In the end, America probably gained more than it lost from the war. If nothing else, the conduct of the war left powerful lessons: Wars should not be entered into lightly or for the wrong reasons; it is best to be prepared for war before the fighting begins rather than having to improvise once hostilities have actually begun. The latter lesson is one Americans have had to “learn” several times.
THE HARTFORD CONVENTION: Further Hints of Secession
Resentment felt by New Englanders over Jefferson’s Embargo grew during the Madison administration; the so-called “Essex Junto” was still alive and kicking, though the actual membership had changed with time. When the war seemed to be going badly for the United States, a group of Federalists met in Hartford, Connecticut, in December 1814. They recommended changes in the Constitution that would have lessened the power of the South and the West. Many New Englanders were more than disenchanted with what they viewed as the “Virginia Dynasty.” (With the exception of the single term of John Adams, only Virginians had occupied the office of president since 1789.) Fortunately, more moderate voices prevailed; talk of secession and a Northern confederacy gained no traction. The Convention did, however propose several constitutional amendments:
Unfortunately for the Federalists, they met on the eve of the conclusion of peace. Their proposal arrived in Washington more or less simultaneously with news of the Ghent Treaty and the victory at New Orleans. After those events, the Convention's demands seemed irrelevant and disloyal. The proposed amendments never went anywhere, and the Federalist Party never recovered from the Hartford Convention. In the end, the Treaty of Ghent discredited the Federalists and killed their party. The net result was that the War of 1812 discredited the Federalists and brought an end to the party's existence.
Aftermath of the War of 1812.
Although there were no “fruits of victory” following the war, some benefits did accrue to the United States, even though there was no victory. The American performance in the war, especially after Jackson’s overwhelming triumph in New Orleans, was convincing to Europe. The war brought an end to Barbary tributes, and freedom from harassment by pirates. As so often happened throughout American history, the Indians were the big losers. They backed the wrong side in the conflict—it was not the first time, nor would it be the last. Significant for all the Western world was the final defeat of Napoleon, which began a period known as the “Hundred Years’ Peace.” It began in Europe with the Congress of Vienna and continued more or less uninterrupted (with limited exceptions) until the outbreak of World War I in 1914.
Madison’s term ended on a fairly positive note.

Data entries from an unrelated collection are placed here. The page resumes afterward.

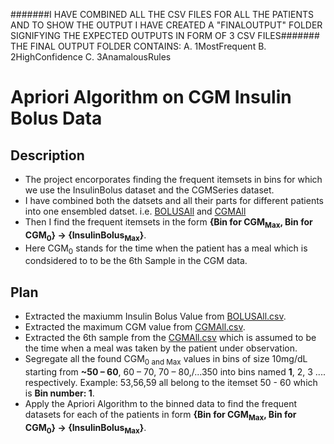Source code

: #######I HAVE COMBINED ALL THE CSV FILES FOR ALL THE PATIENTS AND TO SHOW THE OUTPUT I HAVE CREATED A "FINALOUTPUT" FOLDER SIGNIFYING THE EXPECTED OUTPUTS IN FORM OF 3 CSV FILES#######
THE FINAL OUTPUT FOLDER CONTAINS:
A. 1MostFrequent
B. 2HighConfidence
C. 3AnamalousRules

# Apriori Algorithm on CGM Insulin Bolus Data
## Description
- The project encorporates finding the frequent itemsets in bins for which we use the InsulinBolus dataset and the CGMSeries dataset.
- I have combined both the datsets and all their parts for different patients into one ensembled datset. i.e. [BOLUSAll](BOLUSAll.csv) and [CGMAll](CGMAll.csv)
- Then I find the frequent itemsets in the form **{Bin for CGM<sub>Max</sub>, Bin for CGM<sub>0</sub>} -> {InsulinBolus<sub>Max</sub>}**.
- Here CGM<sub>0</sub> stands for the time when the patient has a meal which is condsidered to to be the 6th Sample in the CGM data.

## Plan
- Extracted the maxiumm Insulin Bolus Value from [BOLUSAll.csv](BOLUSAll.csv).
- Extracted the maximum CGM value from [CGMAll.csv](CGMAll.csv).
- Extracted the 6th sample from the [CGMAll.csv](CGMAll.csv) which is assumed to be the time when a meal was taken by the patient under observation.
- Segregate all the found CGM<sub>0 and Max</sub> values in bins of size 10mg/dL starting from **~50 – 60**, 60 – 70, 70 – 80,/...350 into bins named **1**, 2, 3 .... respectively. Example: 53,56,59 all belong to the itemset 50 - 60 which is **Bin number: 1**.
- Apply the Apriori Algorithm to the binned data to find the frequent datasets for each of the patients in form **{Bin for CGM<sub>Max</sub>, Bin for CGM<sub>0</sub>} -> {InsulinBolus<sub>Max</sub>}**.
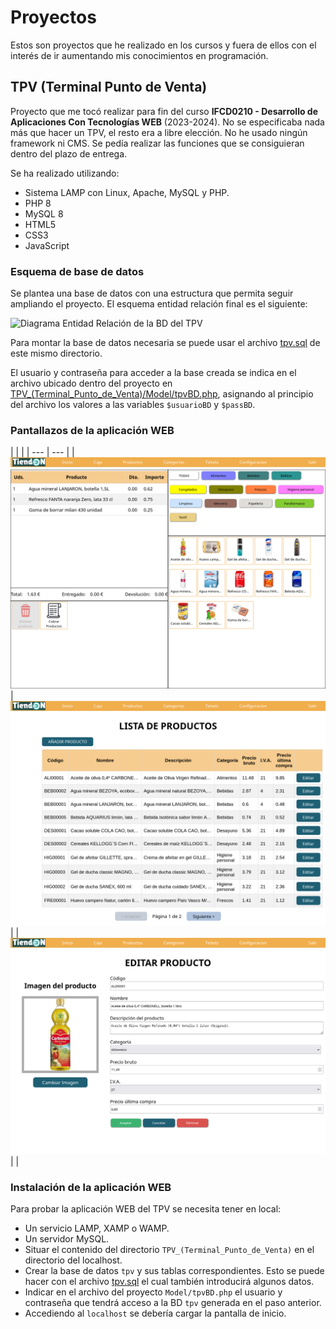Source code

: # Proyectos

Estos son proyectos que he realizado en los cursos y fuera de ellos con el interés de ir aumentando mis conocimientos en programación.

## TPV (Terminal Punto de Venta)

Proyecto que me tocó realizar para fin del curso **IFCD0210 - Desarrollo de Aplicaciones Con Tecnologías WEB** (2023-2024). No se especificaba nada más que hacer un TPV, el resto era a libre elección. No he usado ningún framework ni CMS. Se pedía realizar las funciones que se consiguieran dentro del plazo de entrega.

Se ha realizado utilizando:
- Sistema LAMP con Linux, Apache, MySQL y PHP.
- PHP 8
- MySQL 8
- HTML5
- CSS3
- JavaScript

### Esquema de base de datos

Se plantea una base de datos con una estructura que permita seguir ampliando el proyecto. El esquema entidad relación final es el siguiente:

![Diagrama Entidad Relación de la BD del TPV](./Imagenes/Diagrama_BD_TPV.png)

Para montar la base de datos necesaria se puede usar el archivo [tpv.sql](./tpv.sql) de este mismo directorio.

El usuario y contraseña para acceder a la base creada se indica en el archivo ubicado dentro del proyecto en [TPV_(Terminal_Punto_de_Venta)/Model/tpvBD.php](TPV_(Terminal_Punto_de_Venta)/Model/tpvBD.php), asignando al principio del archivo los valores a las variables `$usuarioBD` y `$passBD`.

### Pantallazos de la aplicación WEB

[comment]: # (Estructura de imágenes hecha con tablas porque en GitHub no respetaba la realizada con código HTML)
|  |  |
| --- | --- |
| ![Pantalla Caja del TPV](./Imagenes/TPV-Muestra_Caja.png) | ![Pantalla Lista de productos del TPV](./Imagenes/TPV-Muestra_Lista_Productos.png) |
| ![Pantalla para editar un producto del TPV](./Imagenes/TPV-Muestra_Editar_Producto.png) |  |

### Instalación de la aplicación WEB

Para probar la aplicación WEB del TPV se necesita tener en local:

- Un servicio LAMP, XAMP o WAMP.
- Un servidor MySQL.
- Situar el contenido del directorio `TPV_(Terminal_Punto_de_Venta)` en el directorio del localhost.
- Crear la base de datos `tpv` y sus tablas correspondientes. Esto se puede hacer con el archivo [tpv.sql](./tpv.sql) el cual también introducirá algunos datos.
- Indicar en el archivo del proyecto `Model/tpvBD.php` el usuario y contraseña que tendrá acceso a la BD `tpv` generada en el paso anterior.
- Accediendo al `localhost` se debería cargar la pantalla de inicio.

Whether it was a victory or a lucky draw, the American people felt satisfied with the results of the war, largely because of Jackson’s victory at New Orleans and several spectacular naval triumphs. Further, the old Federalist Party was now all but gone, and a new “Era of Good Feelings” was ushered in. Threatening talk about the “Virginia Dynasty” gradually died out.
James Madison’s legacy is still being debated, but in general it can be said that he was one of the key figures in the creation of the American Republic. He seems to many historians to be moving out of the shadow of his more famous Virginia brethren, and well deserves his title of “Father of the Constitution.” He lived until 1836, the last of the great men of that era to pass on.